There are many different manifestations of OCD and it’s a more nuanced, complex and distressing disorder than many realize.
“A lot of people think the only thing that is OCD is washing the hands and it’s more than that, you can be a checker, you can seeking reassurance, (you can have) avoidance,” said Francine McKay, certified peer support specialist at Northpointe Behavioral Health Systems, noting anxiety can be a big part of OCD.
Dave, a local man who has lived with OCD for 50 years, says his OCD manifests in the form of “double-checking,” meaning that he feels the need to repeatedly check to make sure that doors are locked, oven burners are off and things are in their place.
“I tend to double-check door locks, that I hung up the coffee cup OK, that I put it away OK in the cupboard, did I put the food away in the containers so they aren’t going to fall?” said Dave.
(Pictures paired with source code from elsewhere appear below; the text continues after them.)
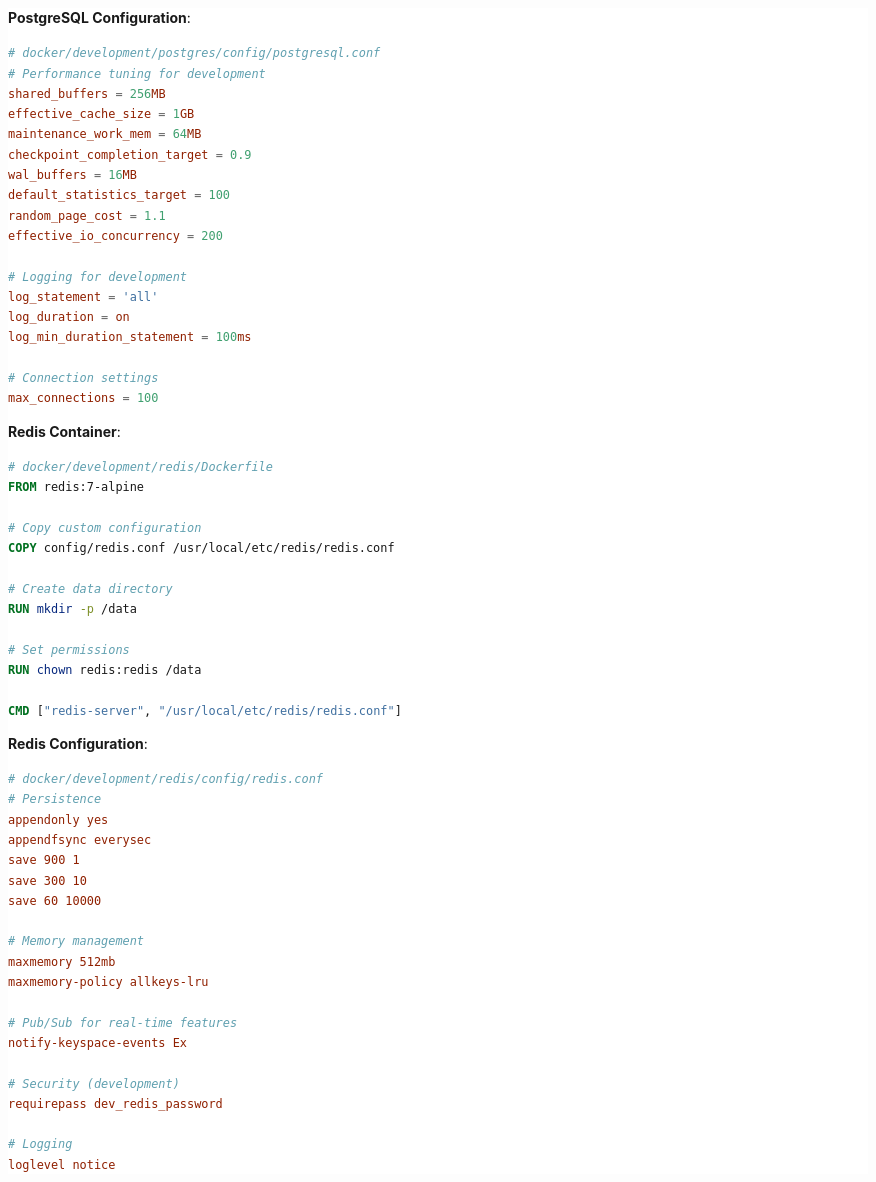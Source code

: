 **PostgreSQL Configuration**:

```conf
# docker/development/postgres/config/postgresql.conf
# Performance tuning for development
shared_buffers = 256MB
effective_cache_size = 1GB
maintenance_work_mem = 64MB
checkpoint_completion_target = 0.9
wal_buffers = 16MB
default_statistics_target = 100
random_page_cost = 1.1
effective_io_concurrency = 200

# Logging for development
log_statement = 'all'
log_duration = on
log_min_duration_statement = 100ms

# Connection settings
max_connections = 100
```

**Redis Container**:

```dockerfile
# docker/development/redis/Dockerfile
FROM redis:7-alpine

# Copy custom configuration
COPY config/redis.conf /usr/local/etc/redis/redis.conf

# Create data directory
RUN mkdir -p /data

# Set permissions
RUN chown redis:redis /data

CMD ["redis-server", "/usr/local/etc/redis/redis.conf"]
```

**Redis Configuration**:

```conf
# docker/development/redis/config/redis.conf
# Persistence
appendonly yes
appendfsync everysec
save 900 1
save 300 10
save 60 10000

# Memory management
maxmemory 512mb
maxmemory-policy allkeys-lru

# Pub/Sub for real-time features
notify-keyspace-events Ex

# Security (development)
requirepass dev_redis_password

# Logging
loglevel notice
```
People with OCD typically spend at least an hour a day on these thoughts and behaviors and can’t control them, even when the person recognizes them as excessive — OCD has a physical, neurobiological basis and these thoughts and behaviors can become extremely difficult to stop or control.
“The obsessions become so real,” McKay said, noting that obsessive thoughts and compulsive behaviors can become more frequent and more intense in a vicious, self-reinforcing cycle, if not addressed.
Performing the compulsive behaviors may temporarily reduce anxiety, but interfere with important activities and “can cause significant distress in a person’s daily life,” according to the Massachusetts General Hospital’s OCD and Related Disorders Program.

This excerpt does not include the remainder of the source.